Der einzeln zur Einkommensteuer veranlagte Kläger war im Streitjahr 2016 nichtselbständig als Steuerberater tätig. Er ist 1974 geboren, leistete und leistet anstatt von Zahlungen in die gesetzliche Rentenversicherung Zahlungen an das Versorgungswerk der Steuerberater Nordrhein-Westfalen und wird nach derzeitigem Rechtsstand mit 67 Jahren im Jahre 2041 die Regelaltersgrenze erreichen und Renteneinkünfte erzielen.
Im … 2015 (d.h. im Vorjahr zum Streitjahr) trennten sich der Kläger und seine Ehefrau. Die Ehe war im Streitjahr noch nicht geschieden. Mit notarieller Scheidungsfolgevereinbarung vom … vor dem Notar G in L (UR …; siehe Bl. 44 ff. der Gerichtsakte) vereinbarten der Kläger und seine Ehefrau, neben weiteren vermögensrechtlichen und sonstigen Fragen unter B.I.3. der Vereinbarung, dass die Ehefrau (laut Vertrag beamtenrechtliche Versorgungsansprüche) gegen den Kläger (laut Vertrag Versorgungsansprüche gegenüber dem Versorgungswerk der Steuerberater) einen Anspruch auf hälftigen Ausgleich des Versorgungswerk-Pensionsanspruches i.H.v. 77.720,37 € hat. Der Vertrag regelt hierzu:
„Wir schließen den Versorgungsausgleich für den Fall der Scheidung unserer Ehe bezüglich sämtlicher Anwartschaften, Anrechte und Ansprüche gegenseitig in vollem Umfang aus. Eine Abänderung dieser Vereinbarung wird ausgeschlossen.
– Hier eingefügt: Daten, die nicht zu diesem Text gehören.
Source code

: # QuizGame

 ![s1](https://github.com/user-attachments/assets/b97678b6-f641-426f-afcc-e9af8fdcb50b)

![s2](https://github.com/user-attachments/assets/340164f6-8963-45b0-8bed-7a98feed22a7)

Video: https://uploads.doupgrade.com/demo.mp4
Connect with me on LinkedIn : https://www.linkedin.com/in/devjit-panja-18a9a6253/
Zur Kompensation für den Verzicht auf die Durchführung des Versorgungsausgleichs vereinbaren wir, dass ein Betrag in Höhe der Differenz der Barwerte der Versorgungsansprüche auf den Ausgleichsanspruch gemäß vorstehender Ziffer 2. c) angerechnet wird. …”
Der Anspruch wurde beim ansonsten im Rahmen der Vermögensauseinandersetzung zugunsten des Klägers gegen seine Ehefrau bestehenden Anspruches zum Abzug gebracht, wodurch sich der Anspruch des Klägers gegen seine Ehefrau auf ca. 115.000 € verminderte.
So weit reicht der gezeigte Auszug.